# EXTRACTED DATA
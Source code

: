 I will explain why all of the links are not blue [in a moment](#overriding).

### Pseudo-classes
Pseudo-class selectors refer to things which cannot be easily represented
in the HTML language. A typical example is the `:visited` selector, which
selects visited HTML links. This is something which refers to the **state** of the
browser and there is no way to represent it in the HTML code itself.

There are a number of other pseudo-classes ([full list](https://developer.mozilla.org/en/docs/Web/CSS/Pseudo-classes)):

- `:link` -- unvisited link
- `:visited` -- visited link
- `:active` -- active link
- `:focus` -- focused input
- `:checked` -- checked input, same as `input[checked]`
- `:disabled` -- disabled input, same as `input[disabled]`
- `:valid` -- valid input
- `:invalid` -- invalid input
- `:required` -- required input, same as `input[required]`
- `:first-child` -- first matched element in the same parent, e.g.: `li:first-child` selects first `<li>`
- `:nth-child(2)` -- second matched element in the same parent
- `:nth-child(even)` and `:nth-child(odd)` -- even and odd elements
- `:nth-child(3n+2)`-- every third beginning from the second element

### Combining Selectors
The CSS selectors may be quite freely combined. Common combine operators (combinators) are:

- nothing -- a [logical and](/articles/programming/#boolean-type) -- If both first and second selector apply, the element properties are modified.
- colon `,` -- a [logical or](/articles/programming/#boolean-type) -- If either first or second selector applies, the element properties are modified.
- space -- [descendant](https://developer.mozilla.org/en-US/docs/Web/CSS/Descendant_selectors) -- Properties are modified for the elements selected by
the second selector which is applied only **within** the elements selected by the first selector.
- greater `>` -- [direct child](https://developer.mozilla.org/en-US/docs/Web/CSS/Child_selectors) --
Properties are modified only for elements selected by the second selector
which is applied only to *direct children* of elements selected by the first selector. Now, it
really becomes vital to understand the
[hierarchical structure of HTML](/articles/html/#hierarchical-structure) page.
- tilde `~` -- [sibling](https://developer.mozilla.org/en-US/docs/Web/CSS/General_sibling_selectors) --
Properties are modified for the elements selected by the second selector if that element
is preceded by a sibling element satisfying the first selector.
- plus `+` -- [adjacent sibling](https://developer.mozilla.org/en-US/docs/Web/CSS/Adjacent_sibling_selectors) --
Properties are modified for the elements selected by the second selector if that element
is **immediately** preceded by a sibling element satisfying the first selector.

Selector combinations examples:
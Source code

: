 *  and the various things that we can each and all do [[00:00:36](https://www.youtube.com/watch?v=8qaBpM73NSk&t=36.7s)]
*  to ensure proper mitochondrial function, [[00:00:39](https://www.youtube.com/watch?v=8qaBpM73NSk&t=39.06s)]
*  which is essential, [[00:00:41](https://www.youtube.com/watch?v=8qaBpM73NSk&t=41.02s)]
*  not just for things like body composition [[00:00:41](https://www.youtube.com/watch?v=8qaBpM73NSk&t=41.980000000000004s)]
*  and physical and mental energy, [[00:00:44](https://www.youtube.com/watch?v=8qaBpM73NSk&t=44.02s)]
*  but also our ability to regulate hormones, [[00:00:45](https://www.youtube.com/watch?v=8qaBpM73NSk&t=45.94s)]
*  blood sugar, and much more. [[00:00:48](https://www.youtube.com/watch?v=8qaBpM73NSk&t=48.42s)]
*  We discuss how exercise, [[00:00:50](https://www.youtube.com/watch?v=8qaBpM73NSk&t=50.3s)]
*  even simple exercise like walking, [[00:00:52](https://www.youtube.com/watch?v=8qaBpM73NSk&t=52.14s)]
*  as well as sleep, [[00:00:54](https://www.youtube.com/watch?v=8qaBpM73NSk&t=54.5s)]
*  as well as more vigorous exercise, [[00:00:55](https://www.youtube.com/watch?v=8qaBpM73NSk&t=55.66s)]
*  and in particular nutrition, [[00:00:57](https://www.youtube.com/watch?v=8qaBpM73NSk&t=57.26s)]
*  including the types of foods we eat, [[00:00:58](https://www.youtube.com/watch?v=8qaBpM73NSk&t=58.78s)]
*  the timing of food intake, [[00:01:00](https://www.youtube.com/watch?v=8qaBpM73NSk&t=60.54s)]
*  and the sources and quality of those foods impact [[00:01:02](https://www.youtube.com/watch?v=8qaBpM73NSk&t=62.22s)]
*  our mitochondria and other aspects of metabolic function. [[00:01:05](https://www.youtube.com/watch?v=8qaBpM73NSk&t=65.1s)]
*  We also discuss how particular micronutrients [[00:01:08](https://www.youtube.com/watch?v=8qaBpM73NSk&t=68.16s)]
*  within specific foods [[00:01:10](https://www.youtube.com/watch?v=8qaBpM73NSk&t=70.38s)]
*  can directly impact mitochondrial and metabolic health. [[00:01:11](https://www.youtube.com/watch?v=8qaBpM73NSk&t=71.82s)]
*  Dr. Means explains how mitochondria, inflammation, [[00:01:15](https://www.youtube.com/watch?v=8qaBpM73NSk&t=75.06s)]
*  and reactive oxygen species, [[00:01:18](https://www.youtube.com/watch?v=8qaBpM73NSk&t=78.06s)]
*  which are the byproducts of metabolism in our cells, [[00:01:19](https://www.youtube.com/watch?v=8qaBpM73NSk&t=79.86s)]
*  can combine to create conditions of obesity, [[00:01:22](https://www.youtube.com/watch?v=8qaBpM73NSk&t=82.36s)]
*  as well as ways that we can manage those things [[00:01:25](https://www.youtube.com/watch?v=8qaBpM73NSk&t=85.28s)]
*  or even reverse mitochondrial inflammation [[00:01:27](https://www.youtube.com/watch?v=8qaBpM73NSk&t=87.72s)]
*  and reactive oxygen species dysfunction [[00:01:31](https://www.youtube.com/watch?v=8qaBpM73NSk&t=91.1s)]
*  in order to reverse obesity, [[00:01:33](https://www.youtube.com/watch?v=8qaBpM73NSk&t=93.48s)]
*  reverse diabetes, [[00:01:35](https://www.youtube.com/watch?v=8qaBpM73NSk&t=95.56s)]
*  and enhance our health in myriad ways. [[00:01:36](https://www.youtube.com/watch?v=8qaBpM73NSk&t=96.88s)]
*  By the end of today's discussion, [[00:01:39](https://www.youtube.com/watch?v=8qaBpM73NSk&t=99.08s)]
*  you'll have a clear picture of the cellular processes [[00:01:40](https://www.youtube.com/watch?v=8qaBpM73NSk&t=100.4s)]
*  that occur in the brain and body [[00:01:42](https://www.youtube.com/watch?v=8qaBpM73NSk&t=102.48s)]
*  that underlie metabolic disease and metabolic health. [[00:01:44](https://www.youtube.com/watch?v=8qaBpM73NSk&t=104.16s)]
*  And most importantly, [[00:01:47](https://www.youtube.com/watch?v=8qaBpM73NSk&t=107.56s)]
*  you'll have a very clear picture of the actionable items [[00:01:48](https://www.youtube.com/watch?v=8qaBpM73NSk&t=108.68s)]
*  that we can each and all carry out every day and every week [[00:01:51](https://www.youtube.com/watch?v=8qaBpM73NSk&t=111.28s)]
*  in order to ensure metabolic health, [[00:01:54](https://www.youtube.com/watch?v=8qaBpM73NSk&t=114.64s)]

# TASK BRIEF
Reproduce the whole listing verbatim.

# EXERCISE RESPONSE
Source code

: I will explain why all of the links are not blue [in a moment](#overriding).

### Pseudo-classes
Pseudo-class selectors refer to things which cannot be easily represented
in the HTML language. A typical example is the `:visited` selector, which
selects visited HTML links. This is something which refers to the **state** of the
browser and there is no way to represent it in the HTML code itself.

There are a number of other pseudo-classes ([full list](https://developer.mozilla.org/en/docs/Web/CSS/Pseudo-classes)):

- `:link` -- unvisited link
- `:visited` -- visited link
- `:active` -- active link
- `:focus` -- focused input
- `:checked` -- checked input, same as `input[checked]`
- `:disabled` -- disabled input, same as `input[disabled]`
- `:valid` -- valid input
- `:invalid` -- invalid input
- `:required` -- required input, same as `input[required]`
- `:first-child` -- first matched element in the same parent, e.g.: `li:first-child` selects first `<li>`
- `:nth-child(2)` -- second matched element in the same parent
- `:nth-child(even)` and `:nth-child(odd)` -- even and odd elements
- `:nth-child(3n+2)`-- every third beginning from the second element

### Combining Selectors
The CSS selectors may be quite freely combined. Common combine operators (combinators) are:

- nothing -- a [logical and](/articles/programming/#boolean-type) -- If both first and second selector apply, the element properties are modified.
- colon `,` -- a [logical or](/articles/programming/#boolean-type) -- If either first or second selector applies, the element properties are modified.
- space -- [descendant](https://developer.mozilla.org/en-US/docs/Web/CSS/Descendant_selectors) -- Properties are modified for the elements selected by
the second selector which is applied only **within** the elements selected by the first selector.
- greater `>` -- [direct child](https://developer.mozilla.org/en-US/docs/Web/CSS/Child_selectors) --
Properties are modified only for elements selected by the second selector
which is applied only to *direct children* of elements selected by the first selector. Now, it
really becomes vital to understand the
[hierarchical structure of HTML](/articles/html/#hierarchical-structure) page.
- tilde `~` -- [sibling](https://developer.mozilla.org/en-US/docs/Web/CSS/General_sibling_selectors) --
Properties are modified for the elements selected by the second selector if that element
is preceded by a sibling element satisfying the first selector.
- plus `+` -- [adjacent sibling](https://developer.mozilla.org/en-US/docs/Web/CSS/Adjacent_sibling_selectors) --
Properties are modified for the elements selected by the second selector if that element
is **immediately** preceded by a sibling element satisfying the first selector.

Selector combinations examples:
Source code

: *  and the various things that we can each and all do [[00:00:36](https://www.youtube.com/watch?v=8qaBpM73NSk&t=36.7s)]
*  to ensure proper mitochondrial function, [[00:00:39](https://www.youtube.com/watch?v=8qaBpM73NSk&t=39.06s)]
*  which is essential, [[00:00:41](https://www.youtube.com/watch?v=8qaBpM73NSk&t=41.02s)]
*  not just for things like body composition [[00:00:41](https://www.youtube.com/watch?v=8qaBpM73NSk&t=41.980000000000004s)]
*  and physical and mental energy, [[00:00:44](https://www.youtube.com/watch?v=8qaBpM73NSk&t=44.02s)]
*  but also our ability to regulate hormones, [[00:00:45](https://www.youtube.com/watch?v=8qaBpM73NSk&t=45.94s)]
*  blood sugar, and much more. [[00:00:48](https://www.youtube.com/watch?v=8qaBpM73NSk&t=48.42s)]
*  We discuss how exercise, [[00:00:50](https://www.youtube.com/watch?v=8qaBpM73NSk&t=50.3s)]
*  even simple exercise like walking, [[00:00:52](https://www.youtube.com/watch?v=8qaBpM73NSk&t=52.14s)]
*  as well as sleep, [[00:00:54](https://www.youtube.com/watch?v=8qaBpM73NSk&t=54.5s)]
*  as well as more vigorous exercise, [[00:00:55](https://www.youtube.com/watch?v=8qaBpM73NSk&t=55.66s)]
*  and in particular nutrition, [[00:00:57](https://www.youtube.com/watch?v=8qaBpM73NSk&t=57.26s)]
*  including the types of foods we eat, [[00:00:58](https://www.youtube.com/watch?v=8qaBpM73NSk&t=58.78s)]
*  the timing of food intake, [[00:01:00](https://www.youtube.com/watch?v=8qaBpM73NSk&t=60.54s)]
*  and the sources and quality of those foods impact [[00:01:02](https://www.youtube.com/watch?v=8qaBpM73NSk&t=62.22s)]
*  our mitochondria and other aspects of metabolic function. [[00:01:05](https://www.youtube.com/watch?v=8qaBpM73NSk&t=65.1s)]
*  We also discuss how particular micronutrients [[00:01:08](https://www.youtube.com/watch?v=8qaBpM73NSk&t=68.16s)]
*  within specific foods [[00:01:10](https://www.youtube.com/watch?v=8qaBpM73NSk&t=70.38s)]
*  can directly impact mitochondrial and metabolic health. [[00:01:11](https://www.youtube.com/watch?v=8qaBpM73NSk&t=71.82s)]
*  Dr. Means explains how mitochondria, inflammation, [[00:01:15](https://www.youtube.com/watch?v=8qaBpM73NSk&t=75.06s)]
*  and reactive oxygen species, [[00:01:18](https://www.youtube.com/watch?v=8qaBpM73NSk&t=78.06s)]
*  which are the byproducts of metabolism in our cells, [[00:01:19](https://www.youtube.com/watch?v=8qaBpM73NSk&t=79.86s)]
*  can combine to create conditions of obesity, [[00:01:22](https://www.youtube.com/watch?v=8qaBpM73NSk&t=82.36s)]
*  as well as ways that we can manage those things [[00:01:25](https://www.youtube.com/watch?v=8qaBpM73NSk&t=85.28s)]
*  or even reverse mitochondrial inflammation [[00:01:27](https://www.youtube.com/watch?v=8qaBpM73NSk&t=87.72s)]
*  and reactive oxygen species dysfunction [[00:01:31](https://www.youtube.com/watch?v=8qaBpM73NSk&t=91.1s)]
*  in order to reverse obesity, [[00:01:33](https://www.youtube.com/watch?v=8qaBpM73NSk&t=93.48s)]
*  reverse diabetes, [[00:01:35](https://www.youtube.com/watch?v=8qaBpM73NSk&t=95.56s)]
*  and enhance our health in myriad ways. [[00:01:36](https://www.youtube.com/watch?v=8qaBpM73NSk&t=96.88s)]
*  By the end of today's discussion, [[00:01:39](https://www.youtube.com/watch?v=8qaBpM73NSk&t=99.08s)]
*  you'll have a clear picture of the cellular processes [[00:01:40](https://www.youtube.com/watch?v=8qaBpM73NSk&t=100.4s)]
*  that occur in the brain and body [[00:01:42](https://www.youtube.com/watch?v=8qaBpM73NSk&t=102.48s)]
*  that underlie metabolic disease and metabolic health. [[00:01:44](https://www.youtube.com/watch?v=8qaBpM73NSk&t=104.16s)]
*  And most importantly, [[00:01:47](https://www.youtube.com/watch?v=8qaBpM73NSk&t=107.56s)]
*  you'll have a very clear picture of the actionable items [[00:01:48](https://www.youtube.com/watch?v=8qaBpM73NSk&t=108.68s)]
*  that we can each and all carry out every day and every week [[00:01:51](https://www.youtube.com/watch?v=8qaBpM73NSk&t=111.28s)]
*  in order to ensure metabolic health, [[00:01:54](https://www.youtube.com/watch?v=8qaBpM73NSk&t=114.64s)]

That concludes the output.